The article does not mention Hamas, or terror, once, and portrays the Gaza conflict as if Israel has been the aggressor, attacking without provocation.
Ramaphosa is listed as the lead author.
The article comes less than two weeks after Trump issued an executive order in which he cut off aid to South Africa, and offered asylum to Afrikaner farmers, listing among the reasons: the fact that “South Africa has taken aggressive positions towards the United States and its allies, including accusing Israel, not Hamas, of genocide in the International Court of Justice.”

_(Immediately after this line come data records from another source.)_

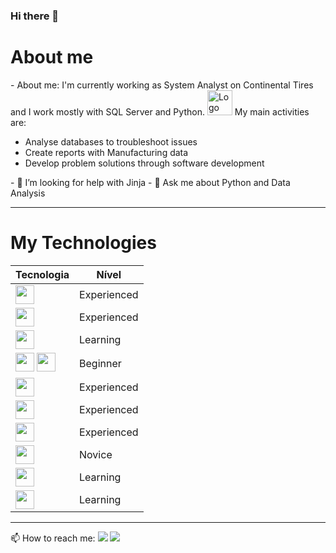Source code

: ### Hi there 👋

<!--
**Rodrigolsantoswk/Rodrigolsantoswk** is a ✨ _special_ ✨ repository because its `README.md` (this file) appears on your GitHub profile.

Here are some ideas to get you started:

- 🔭 I’m currently working on Continental Tires
- 🌱 I’m currently learning API's Restfull with Python
<!--- 👯 I’m looking to collaborate on ...-->
<h1>About me</h1>
- About me: I'm currently working as System Analyst on Continental Tires  and I work mostly with SQL Server and Python.
<img src="https://1000logos.net/wp-content/uploads/2022/11/Continental-Logo-Emblem.png" alt="Logo Continental" height="40">            
My main activities are: 
              <ul>
                <li>Analyse databases to troubleshoot issues</li>
                <li>Create reports with Manufacturing data</li>
                <li>Develop problem solutions through software development</li>
              </ul>
- 🤔 I’m looking for help with Jinja
- 💬 Ask me about Python and Data Analysis
<hr>
<h1>My Technologies</h1>
<table>
  <thead>
    <tr>
      <th>Tecnologia</th>
      <th>Nível</th>
    </tr>
  </thead>
  <tbody>
    <tr>
      <td><img src="https://cdn.iconscout.com/icon/free/png-256/python-2752092-2284909.png" height="30"></td>
      <td>Experienced</td> 
    </tr>
    <tr>
      <td><img src="https://cdn.iconscout.com/icon/free/png-256/java-60-1174953.png" height="30"></td>
      <td>Experienced</td>
    </tr>
    <tr>
      <td><img src="https://cdn.iconscout.com/icon/free/png-256/javascript-2038874-1720087.png" height="30"></td>
      <td>Learning</td>
    </tr>
    <tr>
      <td><img src="https://cdn.iconscout.com/icon/free/png-256/html5-40-1175193.png" height="30">
        <img src="https://cdn.iconscout.com/icon/free/png-256/css3-11-1175239.png" height="30">
      </td>
      <td>Beginner</td>
    </tr>
    <tr>
      <td><img src="https://wyday.com/images/lm/langs/vba.1.svg" height="30"></td>
      <td>Experienced</td>
    </tr>
    <tr>
      <td><img src="https://upload.wikimedia.org/wikipedia/commons/thumb/c/cf/New_Power_BI_Logo.svg/630px-New_Power_BI_Logo.svg.png" height="30"></td>
      <td>Experienced</td>
    </tr>
    <tr>
      <td><img src="https://img.icons8.com/color/48/000000/microsoft-sql-server.png" height="30"></td>
      <td>Experienced</td>
    </tr>
    <tr>
      <td><img src="https://img.icons8.com/color/48/000000/postgreesql.png" height="30"></td>
      <td>Novice</td>
    </tr>
    <tr>
      <td><img src="https://cdn.freebiesupply.com/logos/large/2x/mysql-5-logo-png-transparent.png" height="30"></td>
      <td>Learning</td>
    </tr>
    <tr>
      <td><img src="https://dwglogo.com/wp-content/uploads/2018/03/SQLite_Vector_logo.png" height="30"></td>
      <td>Learning</td>
    </tr>
  </tbody>
</table>
<hr>
📫 How to reach me: <a href="https://www.linkedin.com/in/rodrigolsantoswk/"><img src="https://camo.githubusercontent.com/c00f87aeebbec37f3ee0857cc4c20b21fefde8a96caf4744383ebfe44a47fe3f/68747470733a2f2f696d672e736869656c64732e696f2f62616467652f2d4c696e6b6564496e2d2532333030373742353f7374796c653d666f722d7468652d6261646765266c6f676f3d6c696e6b6564696e266c6f676f436f6c6f723d7768697465"/></a> 
<a href="mailto:limasrodrigowk@gmail.com"><img src="https://camo.githubusercontent.com/927d6b3961fa048ff7303daf291cb5869dfa25018997cf8c1373c2f6a85b1458/68747470733a2f2f696d672e736869656c64732e696f2f62616467652f2d476d61696c2d2532333333333f7374796c653d666f722d7468652d6261646765266c6f676f3d676d61696c266c6f676f436f6c6f723d7768697465"/></a>
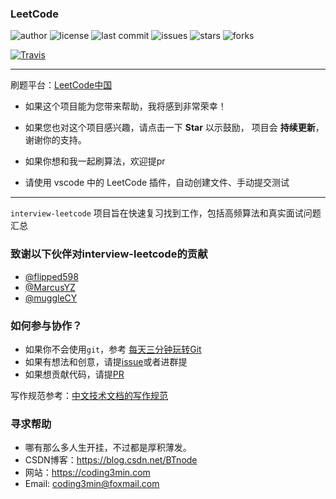 ### LeetCode

![author](https://img.shields.io/badge/author-minibear2333-blueviolet.svg)
![license](https://img.shields.io/github/license/minibear2333/interview-leetcode.svg)
![last commit](https://img.shields.io/github/last-commit/minibear2333/interview-leetcode.svg)
![issues](https://img.shields.io/github/issues/minibear2333/interview-leetcode.svg)
![stars](https://img.shields.io/github/stars/minibear2333/interview-leetcode.svg)
![forks](https://img.shields.io/github/forks/minibear2333/interview-leetcode.svg)

[![Travis](https://img.shields.io/badge/language-Golang-orange.svg)]()
<!-- 
[![Travis](https://img.shields.io/badge/language-C++-green.svg)]()
[![Travis](https://img.shields.io/badge/language-JavaScript-yellow.svg)]()
[![Travis](https://img.shields.io/badge/language-Python-red.svg)]()
[![Travis](https://img.shields.io/badge/language-Java-blue.svg)]() -->


-------


刷题平台：[LeetCode中国](https://leetcode-cn.com/problemset/all/)

* 如果这个项目能为您带来帮助，我将感到非常荣幸！

* 如果您也对这个项目感兴趣，请点击一下  **Star** 以示鼓励， 项目会 **持续更新**，谢谢你的支持。

* 如果你想和我一起刷算法，欢迎提pr

* 请使用 vscode 中的 LeetCode 插件，自动创建文件、手动提交测试

-------

`interview-leetcode` 项目旨在快速复习找到工作，包括高频算法和真实面试问题汇总

### 致谢以下伙伴对interview-leetcode的贡献

* [@flipped598](https://github.com/flipped598)
* [@MarcusYZ](https://github.com/MarcusYZ)
* [@muggleCY](https://github.com/muggleCY)

### 如何参与协作？

- 如果你不会使用`git`，参考 [每天三分钟玩转Git](https://mp.weixin.qq.com/s/ReD6suGmPvEmd5wKdylR2w)
- 如果有想法和创意，请提[issue](https://github.com/coding3min/LeetCode/issues)或者进群提
- 如果想贡献代码，请提[PR](https://github.com/coding3min/LeetCode/pulls)

写作规范参考：[中文技术文档的写作规范](https://github.com/ruanyf/document-style-guide)

### 寻求帮助

* 哪有那么多人生开挂，不过都是厚积薄发。
* CSDN博客：https://blog.csdn.net/BTnode
* 网站：https://coding3min.com
* Email: [coding3min@foxmail.com](mailto:coding3min@foxmail.com)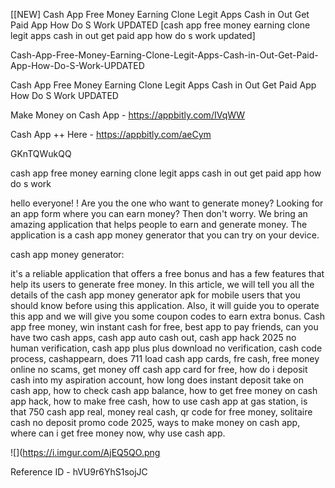 [[NEW] Cash App Free Money Earning Clone Legit Apps Cash in Out Get Paid App How Do S Work UPDATED [cash app free money earning clone legit apps cash in out get paid app how do s work updated]

Cash-App-Free-Money-Earning-Clone-Legit-Apps-Cash-in-Out-Get-Paid-App-How-Do-S-Work-UPDATED

Cash App Free Money Earning Clone Legit Apps Cash in Out Get Paid App How Do S Work UPDATED

Make Money on Cash App -  https://appbitly.com/IVqWW


Cash App ++ Here - https://appbitly.com/aeCym


GKnTQWukQQ

cash app free money earning clone legit apps cash in out get paid app how do s work

hello everyone! ! Are you the one who want to generate money? Looking for an app form where you can earn money? Then don't worry. We bring an amazing application that helps people to earn and generate money. The application is a cash app money generator that you can try on your device.

cash app money generator:

it's a reliable application that offers a free bonus and has a few features that help its users to generate free money. In this article, we will tell you all the details of the cash app money generator apk for mobile users that you should know before using this application. Also, it will guide you to operate this app and we will give you some coupon codes to earn extra bonus. Cash app free money, win instant cash for free, best app to pay friends, can you have two cash apps, cash app auto cash out, cash app hack 2025 no human verification, cash app plus plus download no verification, cash code process, cashappearn, does 711 load cash app cards, fre cash, free money online no scams, get money off cash app card for free, how do i deposit cash into my aspiration account, how long does instant deposit take on cash app, how to check cash app balance, how to get free money on cash app hack, how to make free cash, how to use cash app at gas station, is that 750 cash app real, money real cash, qr code for free money, solitaire cash no deposit promo code 2025, ways to make money on cash app, where can i get free money now, why use cash app.

![](https://i.imgur.com/AjEQ5QO.png

Reference ID - hVU9r6YhS1sojJC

Ramaphosa’s article is a direct violation of South Africa’s obligations under the Africa Growth and Opportunity Act (AGOA), a trade deal under which the U.S. gives preferential access to its markets to certain African countries.
The text of AGOA states:
The President is authorized to designate a sub-Saharan African country as an eligible sub-Saharan African country if the President determines that the country … does not engage in activities that undermine United States national security or foreign policy interests; and… does not engage in gross violations of internationally recognized human rights or provide support for acts of international terrorism and cooperates in international efforts to eliminate human rights violations and terrorist activities.
AGOA expires at the end of the fiscal year in September, and there is a risk that it will not be renewed or that South Africa will be excluded.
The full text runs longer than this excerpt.